Time series is data that changes over time
When plotting such data, the value is placed in the Y axis with the time value on the X axis
Time can be period, day, date, week, month, year ..etc
Time values will be ordered

Plotting Time Series¶

Typically, line plots or scatter plots can be used
Possible to use other plots if they make sense and can show the message you are trying to convey
- Experiment to see what you can do
You can use seaborn tsplot, but it will be removed in the future
Use matplotlib plot_date

In [129]:

# But first, remember to convert the date field to datetime object
weather_df.date = pd.to_datetime(weather_df.date)

In [130]:

# to rotate the date by 50 degrees
plt.xticks(rotation=50)

plt.plot_date(x=weather_df.date, y=weather_df.temp_max, fmt='g-')

Out[130]:

[<matplotlib.lines.Line2D at 0x11a3244a8>]

What is the fmt part?¶

Allows you to control how the values are drawn on the plot
You can set shapes, lines, and colors
fmt='g-' means green solid line
Remove it and run the plot again, see what happens

Example of fmt Strings¶

Character	Description
'-'	solid line style
'--'	dashed line style
'-.'	dash-dot line style
':'	dotted line style
'.'	point marker
','	pixel marker
'o'	circle marker

Complete list can be found here
You can even set the color

Your Turn¶

Examin the documentation for seaborn on aesthetics and matplotlib tutorials to modify the plots that we have made so far.
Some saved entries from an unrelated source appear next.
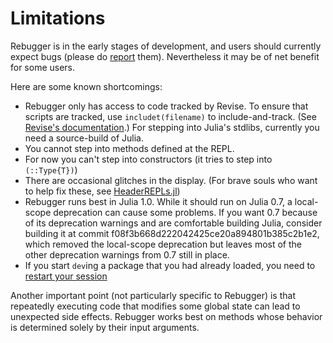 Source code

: # Limitations

Rebugger is in the early stages of development, and users should currently expect bugs (please do [report](https://github.com/timholy/Rebugger.jl/issues) them).
Nevertheless it may be of net benefit for some users.

Here are some known shortcomings:

- Rebugger only has access to code tracked by Revise.
  To ensure that scripts are tracked, use `includet(filename)` to include-and-track.
  (See [Revise's documentation](https://timholy.github.io/Revise.jl/stable/user_reference.html).)
  For stepping into Julia's stdlibs, currently you need a source-build of Julia.
- You cannot step into methods defined at the REPL.
- For now you can't step into constructors (it tries to step into `(::Type{T})`)
- There are occasional glitches in the display.
  (For brave souls who want to help fix these,
  see [HeaderREPLs.jl](https://github.com/timholy/HeaderREPLs.jl))
- Rebugger runs best in Julia 1.0. While it should run on Julia 0.7,
  a local-scope deprecation can cause some
  problems. If you want 0.7 because of its deprecation warnings and are comfortable
  building Julia, consider building it at commit
  f08f3b668d222042425ce20a894801b385c2b1e2, which removed the local-scope deprecation
  but leaves most of the other deprecation warnings from 0.7 still in place.
- If you start `dev`ing a package that you had already loaded, you need to [restart
  your session](https://github.com/timholy/Revise.jl/issues/146)

Another important point (not particularly specific to Rebugger) is that
repeatedly executing code that modifies some global state
can lead to unexpected side effects.
Rebugger works best on methods whose behavior is determined solely by their input
arguments.


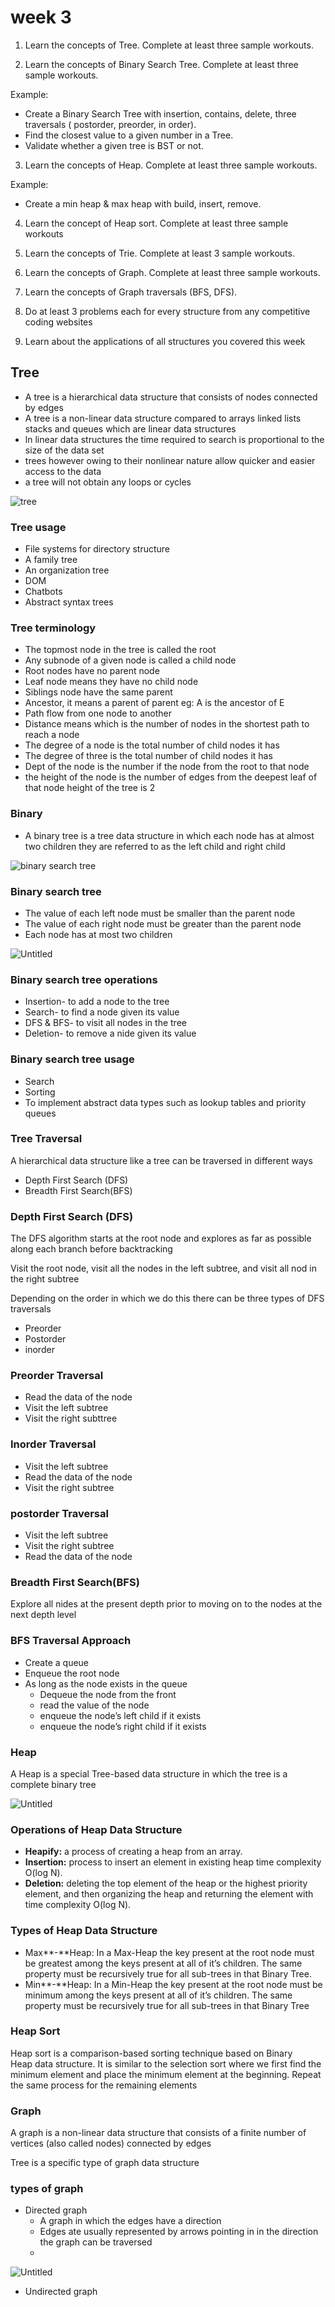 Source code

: # week 3

1) Learn the concepts of Tree. Complete at least three sample workouts.

2) Learn the concepts of Binary Search Tree. Complete at least three sample workouts. 

Example:

- Create a Binary Search Tree with insertion, contains, delete, three traversals ( postorder, preorder, in order).
- Find the closest value to a given number in a Tree.
- Validate whether a given tree is BST or not.

3) Learn the concepts of Heap. Complete at least three sample workouts.

Example:

- Create a min heap & max heap with build, insert, remove.

4) Learn the concept of Heap sort. Complete at least three sample workouts

5) Learn the concepts of Trie. Complete at least 3 sample workouts.

6) Learn the concepts of Graph. Complete at least three sample workouts.

7) Learn the concepts of Graph traversals (BFS, DFS).

8) Do at least 3 problems each for every structure from any competitive coding websites

9) Learn about the applications of all structures you covered this week  

## Tree

- A tree is a hierarchical data structure that consists of nodes connected by edges
- A tree is a non-linear data structure compared to arrays linked lists stacks and queues which are linear data structures
- ln linear data structures the time required to search is proportional to the size of the data set
- trees however owing to their nonlinear nature allow quicker and easier access to the data
- a tree will not obtain any loops or cycles

![tree](https://media.geeksforgeeks.org/wp-content/uploads/20221124153129/Treedatastructure.png)

### Tree usage

- File systems for directory structure
- A family tree
- An organization tree
- DOM
- Chatbots
- Abstract syntax trees

### Tree terminology

- The topmost node in the tree is called the root
- Any subnode of a given node is called a child node
- Root nodes have no parent node
- Leaf node means they  have no child node
- Siblings node have the same parent
- Ancestor, it means a parent of parent  eg: A is the ancestor of E
- Path  flow from one node to another
- Distance means which is the number of nodes in the shortest path to reach a node
- The degree of a node is the total number of child nodes it has
- The degree of three is the total number of child nodes it has
- Dept of the node is the number if the node from the root to that node
- the height of the node is the number of edges from the deepest leaf of that node height of the tree is 2

### Binary

- A binary tree is a tree data structure  in which each node has at almost two children they are referred to as the left  child and right child

![binary search tree](https://media.geeksforgeeks.org/wp-content/uploads/20221124174432/binary.png)

### Binary search tree

- The value of  each left node must be smaller than the parent node
- The value of each right node must be greater than the parent node
- Each node has at most two children

![Untitled](https://media.geeksforgeeks.org/wp-content/cdn-uploads/20221215114732/bst-21.png)

### Binary search tree operations

- Insertion- to add a node to the tree
- Search- to find a node given its value
- DFS & BFS- to visit all nodes in the tree
- Deletion- to remove a nide given its value

### Binary search tree usage

- Search
- Sorting
- To implement abstract data types such as lookup tables and priority queues

### Tree Traversal

A hierarchical data structure like a tree can be  traversed in different ways

- Depth First Search (DFS)
- Breadth First Search(BFS)
### Depth First Search (DFS)

The DFS algorithm starts at the root node and explores as far as possible along each branch before backtracking

Visit the root node, visit all the nodes in the left subtree, and visit all nod in the right subtree

Depending on the order in which we do this there can be three types of DFS traversals

- Preorder
- Postorder
- inorder

### Preorder Traversal

- Read the data of the node
- Visit the left subtree
- Visit the right subttree

### Inorder Traversal

- Visit the left subtree
- Read the data of the node
- Visit the right subtree

### postorder  Traversal

- Visit the left subtree
- Visit the right subtree
- Read the data of the node
### Breadth First Search(BFS)

Explore all nides at the present depth prior to moving on to the nodes at the next depth level

### BFS Traversal Approach

- Create a queue
- Enqueue the root node
- As  long as the node exists in the queue
    - Dequeue the node from the front
    - read the value of the node
    - enqueue the node’s left child if it exists
    - enqueue the node’s right child if it exists

### Heap

A Heap is a special Tree-based data structure in which the tree is a complete binary tree

![Untitled](https://media.geeksforgeeks.org/wp-content/cdn-uploads/20221220165711/MinHeapAndMaxHeap1.png)

### Operations of Heap Data Structure

- **Heapify:** a process of creating a heap from an array.
- **Insertion:** process to insert an element in existing heap time complexity O(log N).
- **Deletion:** deleting the top element of the heap or the highest priority element, and then organizing the heap and returning the element with time complexity O(log N).
### Types of Heap Data Structure

- Max**-**Heap: In a Max-Heap the key present at the root node must be greatest among the keys present at all of it’s children. The same property must be recursively true for all sub-trees in that Binary Tree.
- Min**-**Heap: In a Min-Heap the key present at the root node must be minimum among the keys present at all of it’s children. The same property must be recursively true for all sub-trees in that Binary Tree
### Heap Sort

Heap sort is a comparison-based sorting technique based on Binary Heap data structure. It is similar to the selection sort where we first find the minimum element and place the minimum element at the beginning. Repeat the same process for the remaining elements

### Graph

A graph is a non-linear data structure that consists of a finite number of vertices (also called nodes) connected by edges

Tree is a specific type of graph data structure

### types of graph

- Directed graph
    - A graph in which the edges have a direction
    - Edges ate usually represented by arrows pointing in in the direction the graph can be traversed
    - 

![Untitled](https://media.geeksforgeeks.org/wp-content/cdn-uploads/SCC1.png)

- Undirected graph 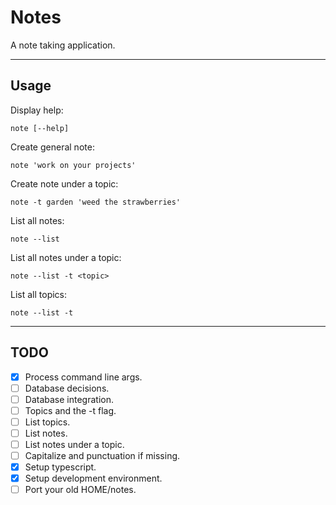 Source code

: # Notes

A note taking application.

---

## Usage

Display help:

`note [--help]`

Create general note:

`note 'work on your projects'`

Create note under a topic:

`note -t garden 'weed the strawberries'`

List all notes:

`note --list`

List all notes under a topic:

`note --list -t <topic>`

List all topics:

`note --list -t`

---

## TODO

- [x] Process command line args.
- [ ] Database decisions.
- [ ] Database integration.
- [ ] Topics and the -t flag.
- [ ] List topics.
- [ ] List notes.
- [ ] List notes under a topic.
- [ ] Capitalize and punctuation if missing.
- [x] Setup typescript.
- [x] Setup development environment.
- [ ] Port your old HOME/notes.
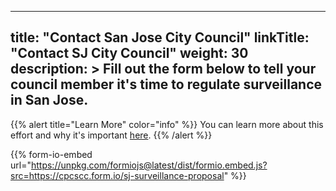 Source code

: 
---
title: "Contact San Jose City Council"
linkTitle: "Contact SJ City Council"
weight: 30
description: >
  Fill out the form below to tell your council member it's time to regulate surveillance in San Jose.
---
{{% alert title="Learn More" color="info" %}}
You can learn more about this effort and why it's important [here](https://www.cpcscc.org/news/2021/02/22/cpc-joins-over-a-dozen-racial-justice-and-civil-rights-groups-supporting-surveillance-regulation-in-san-josé).
{{% /alert %}}

{{% form-io-embed url="https://unpkg.com/formiojs@latest/dist/formio.embed.js?src=https://cpcscc.form.io/sj-surveillance-proposal" %}}
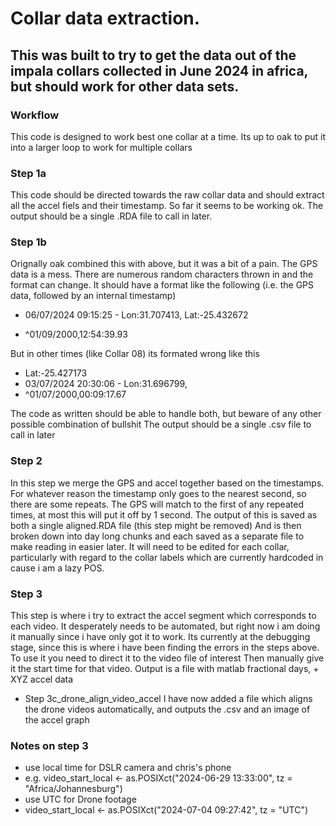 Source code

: # Collar data extraction. 

## This was built to try to get the data out of the impala collars collected in June 2024 in africa, but should work for other data sets. 

### Workflow

This code is designed to work best one collar at a time. Its up to oak to put it into a larger loop to work for multiple collars 

### Step 1a
This code should be directed towards the raw collar data and should extract all the accel fiels and their timestamp. So far it seems to be working ok. 
The output should be a single .RDA file to call in later. 

### Step 1b
Orignally oak combined this with above, but it was a bit of a pain.
The GPS data is a mess. There are numerous random characters thrown in and the format can change. It should have a format like the following (i.e. the GPS data, followed by an internal timestamp) 


+ 06/07/2024 09:15:25 - Lon:31.707413, Lat:-25.432672

+ ^01/09/2000,12:54:39.93

But in other times (like Collar 08) its formated wrong like this 

+ Lat:-25.427173
+ 03/07/2024 20:30:06 - Lon:31.696799,
+ ^01/07/2000,00:09:17.67

The code as written should be able to handle both, but beware of any other possible combination of bullshit
The output should be a single .csv file to call in later

### Step 2
In this step we merge the GPS and accel together based on the timestamps. 
For whatever reason the timestamp only goes to the nearest second, so there are some repeats. The GPS will match to the first of any repeated times, at most this will put it off by 1 second. 
The output of this is saved as both a single aligned.RDA file (this step might be removed) 
And is then broken down into day long chunks and each saved as a separate file to make reading in easier later. 
It will need to be edited for each collar, particularly with regard to the collar labels which are currently hardcoded in cause i am a lazy POS. 

### Step 3 
This step is where i try to extract the accel segment which corresponds to each video. It desperately needs to be automated, but right now i am doing it manually since i have only got it to work. Its currently at the debugging stage, since this is where i have been finding the errors in the steps above. 
To use it you need to direct it to the video file of interest 
Then manually give it the start time for that video. 
Output is a file with matlab fractional days, + XYZ accel data

+ Step 3c_drone_align_video_accel
I have now added a file which aligns the drone videos automatically, and outputs the .csv and an image of the accel graph

### Notes on step 3
+ use local time for DSLR camera and chris's phone 
+ e.g. video_start_local <- as.POSIXct("2024-06-29 13:33:00", tz = "Africa/Johannesburg")
+ use UTC for Drone footage 
+ video_start_local <- as.POSIXct("2024-07-04 09:27:42", tz = "UTC")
Specifically, you need to select 4 different plot from above and perform the following:

Change the labels
Change the ticks
Change the title of the plot
Change the date format of a time series plot to be Day-Month
- Hint: see this discussion on how to do it
Change the ticks
Change the color pallet and style
Bonus: Try to add arrows and text to point at data points in the graph

In [1]:

# Your work here
# don't forget to move the plots you will work on here